View PostFut, on 15 April 2013 - 09:42 AM, said:


I think the point is that it'd take more than just a steady hand to be successful.
You'd have to be aware of everything going on - your movement, the terrain you're on, your current heat levels, whatever else people are suggesting here.

In the end, you'd still need that steady hand to make the shot land - but you'd also need to use your head a lot more than currently needed.

With something like this is play, people with good hands will be decent, people with good awareness/knowledge will be decent; but somebody with good knowledge/awareness and a steady hand - they'll be deadly..
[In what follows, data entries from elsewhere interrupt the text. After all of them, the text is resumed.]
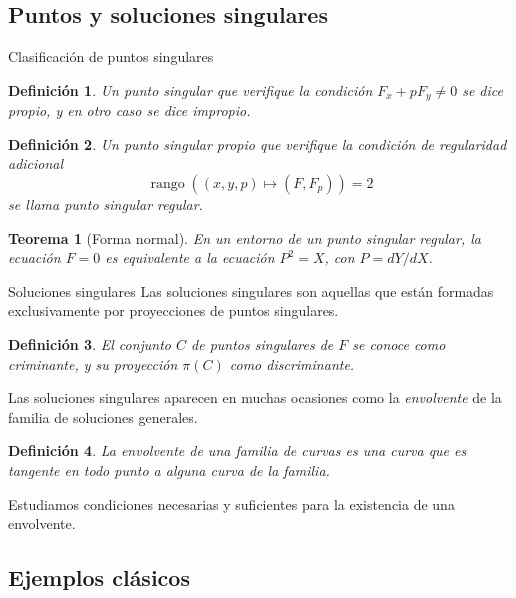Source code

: \documentclass[10pt, spanish]{beamer}
\newtheorem{teorema}{Teorema}
\newtheorem{defi}{Definición}
\begin{document}
\subsection{Puntos y soluciones singulares}

\begin{frame}{Clasificación de puntos singulares}
  \begin{defi}
    Un punto singular que verifique la condición $F_x+pF_y\neq 0$ se dice \textit{propio}, y en otro caso se dice \textit{impropio}.
  \end{defi}
  \begin{defi}
    Un punto singular propio que verifique la condición de regularidad adicional
    \[
      \operatorname{rango}((x,y,p)\mapsto(F, F_p))=2
    \]
    se llama punto singular \textit{regular}.
  \end{defi}

  \begin{teorema}[Forma normal]
    En un entorno de un punto singular regular, la ecuación $F=0$ es equivalente a la ecuación $P^2=X$, con $P=dY/dX$.
  \end{teorema}
\end{frame}

\begin{frame}{Soluciones singulares}
  Las soluciones singulares son aquellas que están formadas exclusivamente por proyecciones de puntos singulares.

  \begin{defi}
    El conjunto $C$ de puntos singulares de $F$ se conoce como \textit{criminante}, y su proyección $\pi(C)$ como \textit{discriminante}.
  \end{defi}

  Las soluciones singulares aparecen en muchas ocasiones como la \textit{envolvente} de la familia de soluciones generales.

  \begin{defi}
    La envolvente de una familia de curvas es una curva que es tangente en todo punto a alguna curva de la familia.
  \end{defi}

  Estudiamos condiciones necesarias y suficientes para la existencia de una envolvente.
\end{frame}


\subsection{Ejemplos clásicos}
\end{document}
Ah, I can see that. However it seems to me, that you need all of these things to be good as it stand already. If the argument is that the portion of the population that does not have these skills, is merely taking advantage of a very simple aiming system, that allows them to score kills/hits with little to no "skill", then alright I get that. My only counter is that these plays, suck lol. If you get close enough, or start paying attention to them. There fairly easy to core and get rid of, and move on to harder to deal with targets.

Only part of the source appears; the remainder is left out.